Economic time series usually exhibit complex behavior such as nonlinearity, fractal long-memory, and non-stationarity. Recently, considerable efforts have been made to detect chaos and fractal long-memory in finance. While evidence supporting fractal scaling in finance has been accumulating, it is now generally thought that financial time series may not be modeled by chaos or noisy chaos, since the estimated Lyapunov exponent (LE) is negative. A negative LE amounts to a negative Kolmogorov entropy, and thus implies simple regular dynamics of the economy.

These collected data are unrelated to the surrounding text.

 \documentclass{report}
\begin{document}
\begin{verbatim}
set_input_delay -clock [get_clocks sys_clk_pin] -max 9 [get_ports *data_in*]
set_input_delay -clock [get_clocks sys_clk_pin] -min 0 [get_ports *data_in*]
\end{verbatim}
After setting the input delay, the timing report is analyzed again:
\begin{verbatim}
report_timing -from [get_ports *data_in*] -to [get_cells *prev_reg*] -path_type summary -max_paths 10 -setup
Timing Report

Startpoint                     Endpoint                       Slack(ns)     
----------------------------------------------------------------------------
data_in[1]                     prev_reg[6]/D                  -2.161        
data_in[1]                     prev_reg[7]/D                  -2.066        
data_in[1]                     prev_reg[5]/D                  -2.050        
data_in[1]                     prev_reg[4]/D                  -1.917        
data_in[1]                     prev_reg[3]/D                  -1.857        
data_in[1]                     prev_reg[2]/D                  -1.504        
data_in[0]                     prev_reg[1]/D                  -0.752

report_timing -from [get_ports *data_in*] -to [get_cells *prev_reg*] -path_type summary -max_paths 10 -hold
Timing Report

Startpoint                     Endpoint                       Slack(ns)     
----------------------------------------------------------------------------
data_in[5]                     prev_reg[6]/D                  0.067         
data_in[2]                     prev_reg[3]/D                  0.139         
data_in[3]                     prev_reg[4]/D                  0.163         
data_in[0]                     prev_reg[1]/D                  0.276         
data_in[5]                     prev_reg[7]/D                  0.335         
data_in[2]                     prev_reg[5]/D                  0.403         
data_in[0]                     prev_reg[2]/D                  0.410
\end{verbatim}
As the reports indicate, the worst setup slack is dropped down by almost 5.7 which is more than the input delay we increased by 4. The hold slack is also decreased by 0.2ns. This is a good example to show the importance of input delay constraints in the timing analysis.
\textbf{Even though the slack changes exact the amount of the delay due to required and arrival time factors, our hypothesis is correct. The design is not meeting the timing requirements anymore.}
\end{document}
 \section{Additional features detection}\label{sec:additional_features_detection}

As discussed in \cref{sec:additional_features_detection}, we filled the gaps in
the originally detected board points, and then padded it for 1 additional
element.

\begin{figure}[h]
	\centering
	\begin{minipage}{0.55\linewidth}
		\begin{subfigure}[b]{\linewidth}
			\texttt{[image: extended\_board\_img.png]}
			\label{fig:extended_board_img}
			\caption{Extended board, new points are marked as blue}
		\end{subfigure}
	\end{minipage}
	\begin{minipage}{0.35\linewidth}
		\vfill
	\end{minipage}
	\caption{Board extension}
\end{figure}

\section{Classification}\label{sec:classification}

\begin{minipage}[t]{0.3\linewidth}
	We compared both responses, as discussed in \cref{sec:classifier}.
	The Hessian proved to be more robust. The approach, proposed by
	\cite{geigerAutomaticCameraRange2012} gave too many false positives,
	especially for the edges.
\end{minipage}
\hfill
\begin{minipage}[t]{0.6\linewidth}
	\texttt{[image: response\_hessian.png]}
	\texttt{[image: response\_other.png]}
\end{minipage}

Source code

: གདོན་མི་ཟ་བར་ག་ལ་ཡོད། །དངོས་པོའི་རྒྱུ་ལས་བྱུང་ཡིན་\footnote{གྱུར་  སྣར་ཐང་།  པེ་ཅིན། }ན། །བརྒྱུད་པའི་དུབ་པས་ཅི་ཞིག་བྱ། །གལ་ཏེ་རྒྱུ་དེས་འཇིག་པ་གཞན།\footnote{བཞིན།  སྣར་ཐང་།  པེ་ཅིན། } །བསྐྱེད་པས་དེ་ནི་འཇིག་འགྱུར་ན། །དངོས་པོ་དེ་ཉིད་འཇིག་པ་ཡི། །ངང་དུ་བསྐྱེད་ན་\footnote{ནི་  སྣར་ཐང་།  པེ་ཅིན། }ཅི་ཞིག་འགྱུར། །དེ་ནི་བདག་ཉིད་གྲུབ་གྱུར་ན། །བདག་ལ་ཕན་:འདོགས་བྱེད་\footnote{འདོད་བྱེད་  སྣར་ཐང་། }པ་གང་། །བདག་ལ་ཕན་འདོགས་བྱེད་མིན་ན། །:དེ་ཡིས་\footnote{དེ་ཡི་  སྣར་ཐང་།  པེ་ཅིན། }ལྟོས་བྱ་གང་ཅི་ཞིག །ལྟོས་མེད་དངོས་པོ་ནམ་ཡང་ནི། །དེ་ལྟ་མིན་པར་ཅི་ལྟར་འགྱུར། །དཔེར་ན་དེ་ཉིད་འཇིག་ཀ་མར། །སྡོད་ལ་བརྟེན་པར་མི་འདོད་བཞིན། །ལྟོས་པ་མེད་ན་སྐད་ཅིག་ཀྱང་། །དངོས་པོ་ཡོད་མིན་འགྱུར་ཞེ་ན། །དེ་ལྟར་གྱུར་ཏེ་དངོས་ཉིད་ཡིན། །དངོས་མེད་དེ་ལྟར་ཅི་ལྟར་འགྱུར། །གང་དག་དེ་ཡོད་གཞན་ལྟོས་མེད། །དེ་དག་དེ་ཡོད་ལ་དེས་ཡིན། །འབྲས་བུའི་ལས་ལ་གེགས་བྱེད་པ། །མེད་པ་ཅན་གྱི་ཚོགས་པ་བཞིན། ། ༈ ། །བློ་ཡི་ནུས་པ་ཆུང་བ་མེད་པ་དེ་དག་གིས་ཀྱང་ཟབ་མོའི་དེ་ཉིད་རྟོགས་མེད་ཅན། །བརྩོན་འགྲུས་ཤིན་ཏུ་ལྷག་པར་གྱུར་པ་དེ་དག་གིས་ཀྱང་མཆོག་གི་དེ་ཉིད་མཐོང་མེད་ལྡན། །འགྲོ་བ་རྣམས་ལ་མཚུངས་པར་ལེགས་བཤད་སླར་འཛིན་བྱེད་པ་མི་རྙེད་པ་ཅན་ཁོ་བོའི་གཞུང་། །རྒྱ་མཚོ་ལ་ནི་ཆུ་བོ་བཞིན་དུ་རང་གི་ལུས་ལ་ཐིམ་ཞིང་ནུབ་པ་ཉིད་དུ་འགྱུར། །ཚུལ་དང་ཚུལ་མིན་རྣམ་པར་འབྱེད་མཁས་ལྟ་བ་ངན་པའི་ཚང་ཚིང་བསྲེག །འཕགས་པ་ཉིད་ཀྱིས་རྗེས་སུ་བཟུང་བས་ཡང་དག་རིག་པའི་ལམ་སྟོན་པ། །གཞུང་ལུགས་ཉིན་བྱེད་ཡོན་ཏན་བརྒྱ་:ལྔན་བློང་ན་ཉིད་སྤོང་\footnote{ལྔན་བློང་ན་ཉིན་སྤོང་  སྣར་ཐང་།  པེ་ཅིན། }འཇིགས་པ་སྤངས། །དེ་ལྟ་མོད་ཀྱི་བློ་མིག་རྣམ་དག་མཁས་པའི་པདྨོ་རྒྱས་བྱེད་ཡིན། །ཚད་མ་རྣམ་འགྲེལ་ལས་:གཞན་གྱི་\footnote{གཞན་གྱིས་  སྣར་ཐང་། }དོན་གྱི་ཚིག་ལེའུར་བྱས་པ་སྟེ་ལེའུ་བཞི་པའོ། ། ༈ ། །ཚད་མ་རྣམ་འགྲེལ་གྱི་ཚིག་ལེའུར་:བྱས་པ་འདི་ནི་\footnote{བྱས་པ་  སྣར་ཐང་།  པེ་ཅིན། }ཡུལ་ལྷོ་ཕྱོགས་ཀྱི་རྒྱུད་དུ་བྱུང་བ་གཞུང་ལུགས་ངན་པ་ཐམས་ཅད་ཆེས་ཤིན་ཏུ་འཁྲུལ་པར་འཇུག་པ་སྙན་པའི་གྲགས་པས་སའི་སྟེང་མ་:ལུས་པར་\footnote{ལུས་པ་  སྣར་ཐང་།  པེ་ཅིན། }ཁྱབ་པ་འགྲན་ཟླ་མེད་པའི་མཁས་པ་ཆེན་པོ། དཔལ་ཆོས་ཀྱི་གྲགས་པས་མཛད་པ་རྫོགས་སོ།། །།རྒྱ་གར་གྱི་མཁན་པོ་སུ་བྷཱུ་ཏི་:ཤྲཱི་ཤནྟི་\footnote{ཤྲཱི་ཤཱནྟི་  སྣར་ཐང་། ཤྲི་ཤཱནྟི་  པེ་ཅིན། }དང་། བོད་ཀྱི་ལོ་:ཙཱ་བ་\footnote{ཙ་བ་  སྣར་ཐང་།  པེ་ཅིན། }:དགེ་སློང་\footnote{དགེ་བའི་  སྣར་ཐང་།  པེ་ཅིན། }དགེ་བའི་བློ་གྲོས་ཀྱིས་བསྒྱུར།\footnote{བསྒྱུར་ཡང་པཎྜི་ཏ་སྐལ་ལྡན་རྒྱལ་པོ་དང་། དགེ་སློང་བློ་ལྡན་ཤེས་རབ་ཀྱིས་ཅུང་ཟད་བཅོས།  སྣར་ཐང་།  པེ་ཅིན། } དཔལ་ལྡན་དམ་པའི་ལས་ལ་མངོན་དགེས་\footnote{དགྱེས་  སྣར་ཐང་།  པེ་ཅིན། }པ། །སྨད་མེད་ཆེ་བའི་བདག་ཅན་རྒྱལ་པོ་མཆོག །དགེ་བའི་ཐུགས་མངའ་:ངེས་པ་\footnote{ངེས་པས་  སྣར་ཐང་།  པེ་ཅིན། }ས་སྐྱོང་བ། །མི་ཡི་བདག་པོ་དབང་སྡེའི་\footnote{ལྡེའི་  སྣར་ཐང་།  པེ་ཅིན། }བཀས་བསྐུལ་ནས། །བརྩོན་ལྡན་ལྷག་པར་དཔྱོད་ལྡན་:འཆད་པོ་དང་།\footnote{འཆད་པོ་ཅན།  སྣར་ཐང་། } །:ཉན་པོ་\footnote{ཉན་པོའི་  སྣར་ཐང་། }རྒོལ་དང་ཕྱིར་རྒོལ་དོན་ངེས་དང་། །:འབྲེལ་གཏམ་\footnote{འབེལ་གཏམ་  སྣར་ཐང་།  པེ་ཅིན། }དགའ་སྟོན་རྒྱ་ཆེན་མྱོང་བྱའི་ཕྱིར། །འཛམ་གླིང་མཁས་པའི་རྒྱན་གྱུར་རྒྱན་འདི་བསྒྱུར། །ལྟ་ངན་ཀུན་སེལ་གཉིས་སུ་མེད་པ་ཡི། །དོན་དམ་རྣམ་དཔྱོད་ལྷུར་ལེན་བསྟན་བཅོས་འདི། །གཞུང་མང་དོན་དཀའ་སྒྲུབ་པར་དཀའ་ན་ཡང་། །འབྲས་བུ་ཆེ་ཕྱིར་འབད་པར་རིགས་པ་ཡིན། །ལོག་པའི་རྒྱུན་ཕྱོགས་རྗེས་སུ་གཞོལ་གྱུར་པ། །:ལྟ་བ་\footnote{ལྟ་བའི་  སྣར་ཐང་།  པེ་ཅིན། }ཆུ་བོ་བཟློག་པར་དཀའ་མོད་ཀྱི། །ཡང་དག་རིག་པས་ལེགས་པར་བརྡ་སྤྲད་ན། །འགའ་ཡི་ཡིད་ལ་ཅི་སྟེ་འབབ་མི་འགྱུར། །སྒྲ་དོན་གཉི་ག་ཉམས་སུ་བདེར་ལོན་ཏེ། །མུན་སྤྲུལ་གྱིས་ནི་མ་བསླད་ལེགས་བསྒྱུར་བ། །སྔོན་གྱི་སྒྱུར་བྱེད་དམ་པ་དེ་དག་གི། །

This is at odds with the general observation that the economy is highly complicated due to nonlinear and stochastic interactions among component systems and hierarchical regulations in the world economy. To resolve this dilemma, and to provide an effective means of characterizing fractal long-memory properties in non-stationary economic time series, we employ a multiscale complexity measure, the scale-dependent Lyapunov exponent (SDLE), to characterize economic time series. SDLE cannot only unambiguously distinguish low-dimensional chaos from noise, but also detect high-dimensional and intermittent chaos, as well as effectively deal with non-stationarity. With SDLE, we are able to show that the reported negative LE may correspond to large-scale convergence, but not imply the absence of small-scale divergence or noisy chaos in the world economy. Using US foreign exchange rate data as examples, we further show how SDLE can readily characterize fractal, persistent or anti-persistent long-range correlations in economic time series.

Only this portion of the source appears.